→ What you need to do: What is the number of lines in the entries that contain the word "github"? Reply with that number only.

--- Given entries Enclosed Below ---

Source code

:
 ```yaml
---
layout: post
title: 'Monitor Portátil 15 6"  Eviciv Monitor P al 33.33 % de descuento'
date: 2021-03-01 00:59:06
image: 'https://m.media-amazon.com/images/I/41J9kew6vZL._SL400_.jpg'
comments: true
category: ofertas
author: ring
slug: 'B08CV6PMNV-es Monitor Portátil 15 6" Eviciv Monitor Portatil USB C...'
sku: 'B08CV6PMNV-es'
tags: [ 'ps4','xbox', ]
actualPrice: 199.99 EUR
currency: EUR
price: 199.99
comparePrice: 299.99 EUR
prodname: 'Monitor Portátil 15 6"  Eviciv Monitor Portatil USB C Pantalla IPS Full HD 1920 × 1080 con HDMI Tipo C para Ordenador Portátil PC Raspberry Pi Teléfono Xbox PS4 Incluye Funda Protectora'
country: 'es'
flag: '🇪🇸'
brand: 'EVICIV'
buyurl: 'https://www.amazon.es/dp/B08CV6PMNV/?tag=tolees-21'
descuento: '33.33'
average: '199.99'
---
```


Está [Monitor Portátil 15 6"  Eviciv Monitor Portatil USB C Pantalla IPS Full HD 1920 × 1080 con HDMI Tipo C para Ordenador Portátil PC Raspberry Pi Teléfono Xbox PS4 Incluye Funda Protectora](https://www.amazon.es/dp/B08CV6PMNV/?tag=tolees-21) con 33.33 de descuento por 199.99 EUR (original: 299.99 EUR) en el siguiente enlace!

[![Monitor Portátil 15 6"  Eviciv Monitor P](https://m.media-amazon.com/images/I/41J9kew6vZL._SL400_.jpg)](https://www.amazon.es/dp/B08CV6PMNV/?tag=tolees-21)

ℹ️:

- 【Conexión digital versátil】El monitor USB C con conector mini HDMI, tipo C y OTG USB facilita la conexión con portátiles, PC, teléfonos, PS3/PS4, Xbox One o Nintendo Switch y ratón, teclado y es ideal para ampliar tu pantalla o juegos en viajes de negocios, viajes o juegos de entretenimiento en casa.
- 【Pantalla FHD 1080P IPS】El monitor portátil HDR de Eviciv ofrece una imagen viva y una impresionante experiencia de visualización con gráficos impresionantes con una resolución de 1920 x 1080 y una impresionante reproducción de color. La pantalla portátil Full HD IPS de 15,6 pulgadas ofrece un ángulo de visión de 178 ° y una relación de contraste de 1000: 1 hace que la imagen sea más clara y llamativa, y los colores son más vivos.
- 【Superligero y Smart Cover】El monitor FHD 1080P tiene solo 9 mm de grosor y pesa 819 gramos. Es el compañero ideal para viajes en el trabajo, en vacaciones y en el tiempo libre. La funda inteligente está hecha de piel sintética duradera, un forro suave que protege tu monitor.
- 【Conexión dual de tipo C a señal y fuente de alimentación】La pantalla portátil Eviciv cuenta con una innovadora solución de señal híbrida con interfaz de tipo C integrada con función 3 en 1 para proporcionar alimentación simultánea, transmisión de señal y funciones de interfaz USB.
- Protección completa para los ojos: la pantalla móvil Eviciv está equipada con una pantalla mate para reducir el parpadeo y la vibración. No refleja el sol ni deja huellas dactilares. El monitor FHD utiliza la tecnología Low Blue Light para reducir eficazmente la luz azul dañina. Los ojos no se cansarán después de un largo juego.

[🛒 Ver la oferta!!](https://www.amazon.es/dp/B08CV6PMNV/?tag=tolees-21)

--- End of Enclosed Given entries ---
--- Given entries Enclosed Below ---

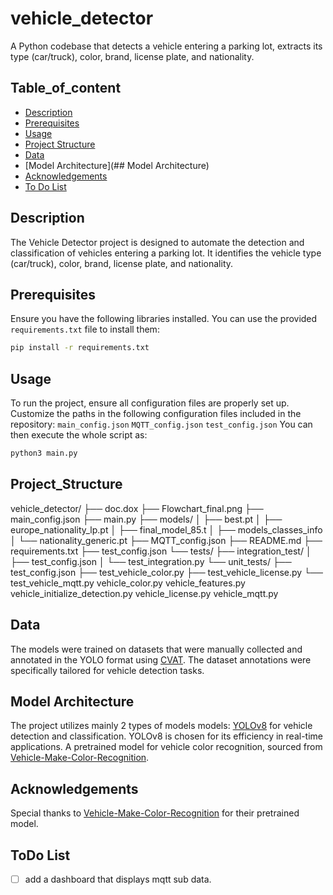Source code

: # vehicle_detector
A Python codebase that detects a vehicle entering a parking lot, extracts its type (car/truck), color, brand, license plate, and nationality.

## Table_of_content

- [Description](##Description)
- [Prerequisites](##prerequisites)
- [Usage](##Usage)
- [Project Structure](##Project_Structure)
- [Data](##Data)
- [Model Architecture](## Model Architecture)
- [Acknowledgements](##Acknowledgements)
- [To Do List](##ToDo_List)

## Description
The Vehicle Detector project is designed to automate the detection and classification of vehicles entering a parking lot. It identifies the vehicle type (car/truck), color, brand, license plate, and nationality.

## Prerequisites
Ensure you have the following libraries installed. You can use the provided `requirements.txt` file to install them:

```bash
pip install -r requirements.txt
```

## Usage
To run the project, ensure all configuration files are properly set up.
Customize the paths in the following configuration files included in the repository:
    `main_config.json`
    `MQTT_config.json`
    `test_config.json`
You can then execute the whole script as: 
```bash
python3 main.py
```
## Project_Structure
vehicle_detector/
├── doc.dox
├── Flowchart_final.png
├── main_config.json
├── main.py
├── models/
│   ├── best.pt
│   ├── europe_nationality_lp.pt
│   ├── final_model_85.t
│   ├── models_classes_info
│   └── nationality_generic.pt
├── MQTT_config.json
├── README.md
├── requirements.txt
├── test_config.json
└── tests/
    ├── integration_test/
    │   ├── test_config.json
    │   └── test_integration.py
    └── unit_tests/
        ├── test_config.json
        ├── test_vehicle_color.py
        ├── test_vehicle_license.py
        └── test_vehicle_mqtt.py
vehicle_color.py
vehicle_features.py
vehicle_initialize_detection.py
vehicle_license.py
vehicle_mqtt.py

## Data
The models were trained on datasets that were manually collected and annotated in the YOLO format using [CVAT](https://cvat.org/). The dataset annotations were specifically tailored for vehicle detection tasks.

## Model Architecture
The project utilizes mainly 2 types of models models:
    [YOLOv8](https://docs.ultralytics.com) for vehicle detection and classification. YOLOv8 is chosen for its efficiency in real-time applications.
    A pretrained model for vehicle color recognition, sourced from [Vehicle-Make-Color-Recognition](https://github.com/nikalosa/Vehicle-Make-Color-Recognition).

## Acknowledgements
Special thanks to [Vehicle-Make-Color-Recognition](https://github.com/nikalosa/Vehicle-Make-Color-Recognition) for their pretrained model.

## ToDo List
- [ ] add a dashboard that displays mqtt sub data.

--- End of Enclosed Given entries ---

→ Exercise response: 2